NVIDIA / warp

A Python framework for high performance GPU simulation and graphics

Home Page:https://nvidia.github.io/warp/

Geek Repo:Geek Repo

Github PK Tool:Github PK Tool

Variable aliasing stops gradient flow.

xuan-li opened this issue · comments

To reproduce:

import warp as wp

wp.init()

@wp.func
def test(a: wp.float32):
    b = a
    if b > 0.0:
        b = a * a
    else:
        b = a * a * a
    return b

@wp.kernel
def test_grad(a: wp.array(dtype=wp.float32), b: wp.array(dtype=wp.float32)):
    tid = wp.tid()
    b[tid] = test(a[tid])

a = wp.array([-1., 2., 3.], dtype=wp.float32, requires_grad=True)
b = wp.array([0., 0., 0.], dtype=wp.float32, requires_grad=True)

wp.launch(test_grad, 1, inputs=[a, b])

b.grad = wp.array([1., 1., 1.], dtype=wp.float32)
wp.launch(test_grad, a.shape[0], inputs=[a, b], adjoint=True, adj_inputs=[None, None])

print(a.grad.numpy())

The result is

[0. 0. 0.]

Changing b = a to b = a*1.0 at the first line of test can work around the bug and the result is correct:

[3. 4. 6.]

Similarly, the following kernel also returns incorrect gradient:

import warp as wp

wp.init()

@wp.kernel
def test_grad(a: wp.array(dtype=wp.float32), b: wp.array(dtype=wp.float32)):
    tid = wp.tid()
    ai = a[tid]
    bi = ai
    b[tid] = ai

a = wp.array([-1., 2., 3.], dtype=wp.float32, requires_grad=True)
b = wp.array([0., 0., 0.], dtype=wp.float32, requires_grad=True)

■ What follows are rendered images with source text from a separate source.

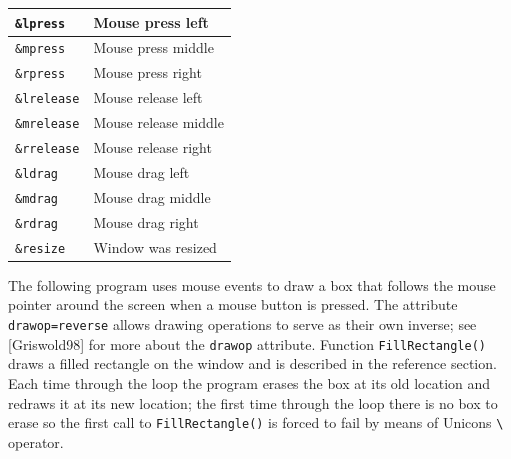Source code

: \begin{center}
\begin{supertabular}{|m{0.9247598in}|m{2.3525598in}|}
\texttt{\&lpress} &
Mouse press left\\\hline
\texttt{\&mpress} &
Mouse press middle\\\hline
\texttt{\&rpress} &
Mouse press right\\\hline
\texttt{\&lrelease} &
Mouse release left\\\hline
\texttt{\&mrelease} &
Mouse release middle\\\hline
\texttt{\&rrelease} &
Mouse release right \\\hline
\texttt{\&ldrag} &
Mouse drag left \\\hline
\texttt{\&mdrag} &
Mouse drag middle \\\hline
\texttt{\&rdrag} &
Mouse drag right \\\hline
\texttt{\&resize} &
Window was resized \\\hline
\end{supertabular}
\end{center}
The following program uses mouse events to draw a box that follows the
mouse pointer around the screen when a mouse button is pressed. The
attribute \texttt{drawop=reverse} allows drawing operations to serve as
their own inverse; see [Griswold98] for more about the \texttt{drawop}
attribute. Function \texttt{FillRectangle()} draws a filled rectangle
on the window and is described in the reference section. Each time
through the loop the program erases the box at its old location and
redraws it at its new location; the first time through the loop there
is no box to erase so the first call to \texttt{FillRectangle()} is
forced to fail by means of Unicon{\textquotesingle}s
\texttt{{\textbackslash}} operator.


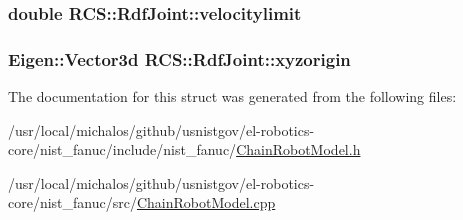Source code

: \hypertarget{structRCS_1_1RdfJoint_a3419ee3cf55c8d8dd88fa7277a4dae12}{
\subsubsection[{velocitylimit}]{\setlength{\rightskip}{0pt plus 5cm}double R\-C\-S\-::\-Rdf\-Joint\-::velocitylimit}}\label{structRCS_1_1RdfJoint_a3419ee3cf55c8d8dd88fa7277a4dae12}
\hypertarget{structRCS_1_1RdfJoint_a37bb255f0c5c5bca1b6b64ff86e52aa6}{
\subsubsection[{xyzorigin}]{\setlength{\rightskip}{0pt plus 5cm}Eigen\-::\-Vector3d R\-C\-S\-::\-Rdf\-Joint\-::xyzorigin}}\label{structRCS_1_1RdfJoint_a37bb255f0c5c5bca1b6b64ff86e52aa6}


The documentation for this struct was generated from the following files\-:\begin{DoxyCompactItemize}
\item 
/usr/local/michalos/github/usnistgov/el-\/robotics-\/core/nist\-\_\-fanuc/include/nist\-\_\-fanuc/\hyperlink{ChainRobotModel_8h}{Chain\-Robot\-Model.\-h}\item 
/usr/local/michalos/github/usnistgov/el-\/robotics-\/core/nist\-\_\-fanuc/src/\hyperlink{ChainRobotModel_8cpp}{Chain\-Robot\-Model.\-cpp}\end{DoxyCompactItemize}
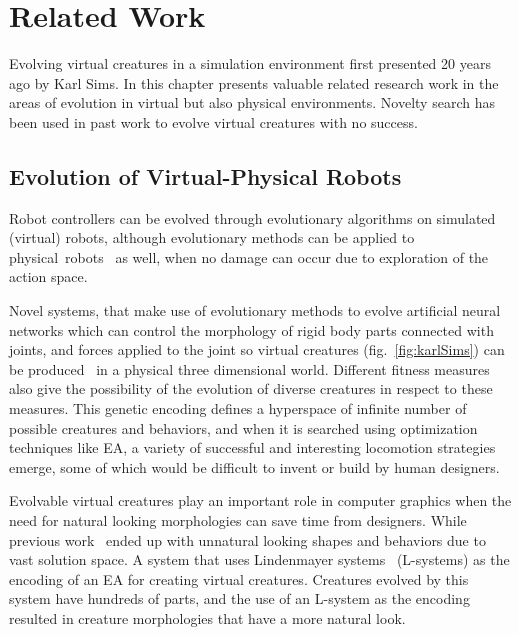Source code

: 
\chapter{Related Work} %

\label{Related Work} %


Evolving virtual creatures in a simulation environment first presented 20 years ago by Karl Sims. In this chapter presents valuable related research work in the areas of evolution in virtual but also physical environments. Novelty search has been used in past work to evolve virtual creatures with no success.


\section{Evolution of Virtual-Physical Robots}

Robot controllers can be evolved through evolutionary algorithms on simulated (virtual) robots, although evolutionary methods can be applied to physical~robots~\cite{nolfi1994evolve} as well, when no damage can occur due to exploration of the action space. 

Novel systems, that make use of evolutionary methods to evolve artificial neural networks which can control the morphology of rigid body parts connected with joints, and forces applied to the joint so virtual creatures (fig.~\ref{fig:karlSims}) can be produced~\cite{sims1994evolving} in a physical three dimensional world. Different fitness measures also give the possibility of the evolution of diverse creatures in respect to these measures. This genetic encoding defines a hyperspace of infinite number of possible creatures and behaviors, and when it is searched using optimization techniques like EA, a variety of successful and interesting locomotion strategies emerge, some of which would be difficult to invent or build by human designers.

Evolvable virtual creatures play an important role in computer graphics when the need for natural looking morphologies can save time from designers. While previous work~\cite{lipson2000automatic} ended up with unnatural looking shapes and behaviors due to vast solution space. A system that uses Lindenmayer systems~\cite{hornby2001evolving} (L-systems) as the encoding of an EA for creating virtual creatures. Creatures evolved by this system have hundreds of parts, and the use of an L-system as the encoding resulted in creature morphologies that have a more natural look.

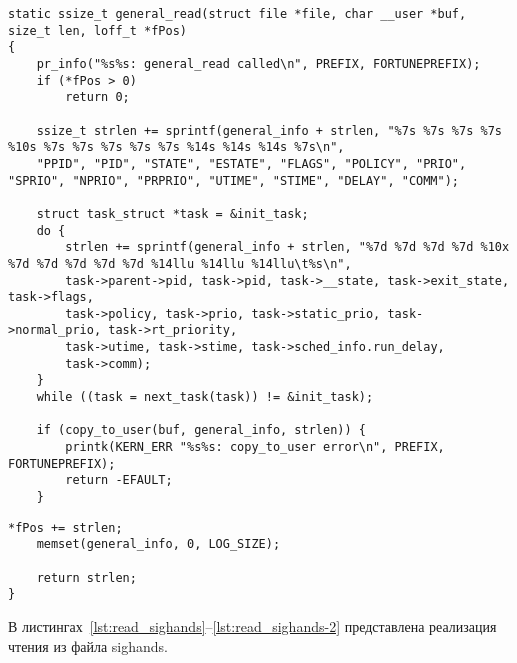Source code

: \begin{lstlisting}[label=lst:read_general, caption=Реализация функции чтения из файла general]			
static ssize_t general_read(struct file *file, char __user *buf, size_t len, loff_t *fPos)
{
	pr_info("%s%s: general_read called\n", PREFIX, FORTUNEPREFIX);
	if (*fPos > 0)
		return 0;
	
	ssize_t strlen += sprintf(general_info + strlen, "%7s %7s %7s %7s %10s %7s %7s %7s %7s %7s %14s %14s %14s %7s\n", 
	"PPID", "PID", "STATE", "ESTATE", "FLAGS", "POLICY", "PRIO", "SPRIO", "NPRIO", "PRPRIO", "UTIME", "STIME", "DELAY", "COMM");
	
	struct task_struct *task = &init_task;
	do {
		strlen += sprintf(general_info + strlen, "%7d %7d %7d %7d %10x %7d %7d %7d %7d %7d %14llu %14llu %14llu\t%s\n",
		task->parent->pid, task->pid, task->__state, task->exit_state, task->flags,
		task->policy, task->prio, task->static_prio, task->normal_prio, task->rt_priority,
		task->utime, task->stime, task->sched_info.run_delay,
		task->comm);  
	}
	while ((task = next_task(task)) != &init_task);
	
	if (copy_to_user(buf, general_info, strlen)) {
		printk(KERN_ERR "%s%s: copy_to_user error\n", PREFIX, FORTUNEPREFIX);	
		return -EFAULT;
	}
\end{lstlisting}	
\begin{lstlisting}[label=lst:read_general-2, caption=Реализация функции чтения из файла general]			
	*fPos += strlen;
	memset(general_info, 0, LOG_SIZE);
	
	return strlen;
}
\end{lstlisting}

В листингах~\ref{lst:read_sighands}--\ref{lst:read_sighands-2} представлена реализация чтения из файла sighands.

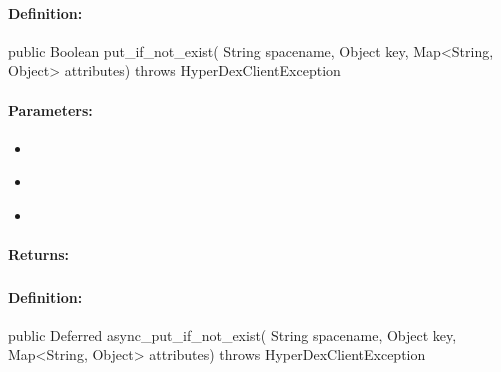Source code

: \paragraph{Definition:}
\begin{javacode}
public Boolean put_if_not_exist(
        String spacename,
        Object key,
        Map<String, Object> attributes) throws HyperDexClientException
\end{javacode}

\paragraph{Parameters:}
\begin{itemize}[noitemsep]
\item {}\\

\item {}\\

\item {}\\

\end{itemize}

\paragraph{Returns:}


\pagebreak
\subsubsection{}
\label{api:java:async_put_if_not_exist}


\paragraph{Definition:}
\begin{javacode}
public Deferred async_put_if_not_exist(
        String spacename,
        Object key,
        Map<String, Object> attributes) throws HyperDexClientException
\end{javacode}


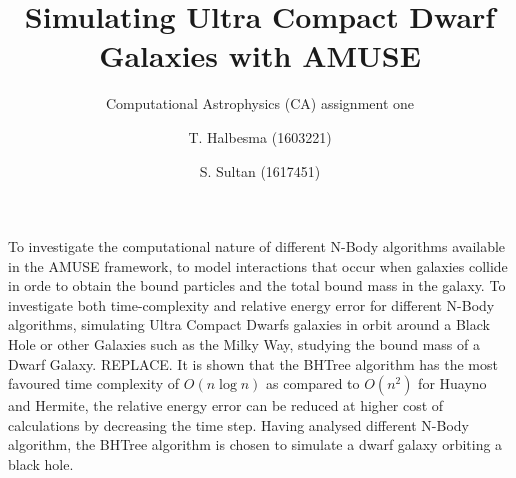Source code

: \documentclass{aa}
\begin{document}
 


   \title{Simulating Ultra Compact Dwarf Galaxies with AMUSE}

   \subtitle{Computational Astrophysics (CA) assignment one}

   \author{T. Halbesma (1603221)
          \and
          S. Sultan (1617451)
          }



 
  \abstract
   {To investigate the computational nature of different N-Body algorithms
   available in the AMUSE framework, to model interactions that occur 
   when galaxies collide in orde to obtain the bound particles and the total
   bound mass in the galaxy.}
   {To investigate both time-complexity and relative energy error for different 
   N-Body algorithms, simulating Ultra Compact Dwarfs galaxies in orbit around
   a Black Hole or other Galaxies such as the Milky Way, studying the bound mass
   of a Dwarf Galaxy.}
   {REPLACE.}
   {It is shown that the BHTree algorithm has the most favoured time complexity
   of $O(n \log n)$ as compared to $O(n^2)$ for Huayno and Hermite, the
   relative energy error can be reduced at higher cost of calculations by decreasing
   the time step. Having analysed different N-Body algorithm, the BHTree algorithm 
   is chosen to simulate a dwarf galaxy orbiting a black hole.}
   {}


   \maketitle
%
\end{document}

wp.launch(test_grad, 1, inputs=[a, b])

b.grad = wp.array([1., 1., 1.], dtype=wp.float32)
wp.launch(test_grad, a.shape[0], inputs=[a, b], adjoint=True, adj_inputs=[None, None])

print(a.grad.numpy())

Changing bi=ai to bi = ai * 1.0 can resolve the issue.

Thanks @xuan-li, that is unexpected - @c0d1f1ed I believe this used to work correctly, perhaps it is related to recent changes?

The next release of Warp will have a fix for this. Thanks for the repro cases!

This is fixed as part of Warp 1.1.0!